14 Dec Changing the stigma of fathers’ roles in Family Law cases
We regularly hear about Fathers who worry about their chances of being treated fairly in the Family Court system. Whether right or wrong, the Courts have long carried the stigma of being biased against Fathers when it comes to parenting orders because Mother’s are traditionally viewed as more suitable for the role of primary carer. Whilst in the past there was some truth to this, it is now not the case.
Children have a right to enjoy a meaningful relationship with both their parents, and to be protected from harm. A court is required to give greater weight to the consideration of the need to protect children from harm.
When the Family Court is making a decision about a child, the Court will make an order that is in the best interests of the child.
The Family Law Act 1975 is gender-neutral, and does not make assumptions about parenting roles. The Family Court have recently made decisions with respect to parenting matters in which the children live primarily with their Father. These cases are as follows:-
- Badrick & Gersam (No. 2) [2020] FamCAFC 202 (5 August 2020)
Mr. Badrick (the father) filed an Application in an Appeal seeking for the expedition of his appeal against certain interim parenting orders made between Ms Gersam (the mother) and him. The parenting orders relate to their son, Z (“the child”).

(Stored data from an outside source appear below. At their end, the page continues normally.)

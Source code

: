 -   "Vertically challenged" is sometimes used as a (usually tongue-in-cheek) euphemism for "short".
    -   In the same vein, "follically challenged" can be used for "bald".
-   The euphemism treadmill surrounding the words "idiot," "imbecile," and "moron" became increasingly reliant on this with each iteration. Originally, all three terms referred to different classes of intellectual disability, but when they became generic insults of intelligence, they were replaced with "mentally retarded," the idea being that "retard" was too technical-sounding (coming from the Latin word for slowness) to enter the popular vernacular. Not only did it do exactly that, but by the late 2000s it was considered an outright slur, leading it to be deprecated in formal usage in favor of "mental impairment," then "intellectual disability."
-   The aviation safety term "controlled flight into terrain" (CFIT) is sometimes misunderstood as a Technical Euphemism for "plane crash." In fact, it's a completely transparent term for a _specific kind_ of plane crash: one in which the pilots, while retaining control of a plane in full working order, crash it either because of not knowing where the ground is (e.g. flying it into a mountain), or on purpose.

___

As a background, the parties were at no point in a relationship with each other. They have their respective partners. The father met the child on 26 January 2018. On 28 June 2018, the father commenced proceedings in the Federal Circuit Court of Australia seeking orders for the child to live with him. The parties entered into consent orders for the child to live with the mother and spend time with the father from 3.00 pm Friday until 4.00 pm Sunday, on each alternate weekend and on special occasions. However, in about June 2019, the mother experienced a decline in her mental health and had difficulties with housing which impacted on her parenting capacity. As a result and by agreement, the parties changed the arrangements so that the child would live with the father and spend time with the mother.
On 1 May 2020, the child spent time with the mother, but the mother retained the child. On 12 May 2020, the father filed an Initiating Application in the Federal Circuit Court for interim and final parenting orders. Among other things, he sought a recovery order for the mother to return the child to him and for the matter to be listed on an urgent basis.
On 15 May 2020, orders were made that provide for the child to live with the parents on a week-about arrangement and for the mother to provide the father with a list of medical professionals that she has attended upon since 2017. On the following time they were before the primary judge, the father’s counsel sought for the orders to be varied on the basis that the evidence filed by the mother raised concerns about the effect of her mental health on her parenting capacity. Further, the mother’s representative informed the Court that the mother’s partner had been charged with family violence related offences against his former partner. But the primary judge refused to vary the orders.
The Father appealed the primary judge’s decision and the Judge held that they were satisfied that it was in the best interests of the child to make orders that he live with the father and spend alternate weekends with the mother. - Jasapas & Johns (No. 2) [2020] FamCAFC 203 (17 August 2020)
This is a matter where the Full Court dismissed all eight grounds of the mother’s appeal. The Mother appealed the second set of final parenting orders made in these proceedings, where the primary judge’s orders provided for the children to be transferred from the mother’s care to live with the father and spend supervised time with the mother following a moratorium of six months.
The Mother in these proceedings made allegations of physical and sexual abuse perpetrated by the Father. The Judge found no evidence of physical and sexual abuse and held that because the Mother was unable to let go of her beliefs that the Father had physically and sexually abused the children, she represented an unacceptable risk of exposing the children to emotional harm. - Cottey & Backe (No.2)[2020]FamCAFC206.
The Full Court of the Family Court of Australia made a decision that child ‘X’ who was born in 2012 (“the child”) shall live primarily with his stepfather and not his biological father. From August 2013, the child lived with the stepfather and the child’s mother, Ms Cottey (“the mother”). The child was living with them when the mother died in a motor vehicle accident in 2019. Following the mother’s death, as they had beforehand, the child spent each alternate weekend and a portion of the school holidays with their biological father and his wife. On the basis that the stepfather is a person concerned with the care, welfare or development of the child, those arrangements continued until April 2020 when, the biological father refused to return the child. Initially the Stepfather’s application failed. However, on appeal this decision was overturned and in considering the best interests of the child in this particular case the Court held that there was no presumption in favour of a parent compared to another person. The Court took into account the separation of siblings, the stability of a well settled living arrangement, the child’s views, that there was an inadequacy of reasons to change the ‘status quo’ and consideration of s 60CC factors. The Appeal was allowed with the prior Orders being set aside and new orders being made for the child to live with their stepfather.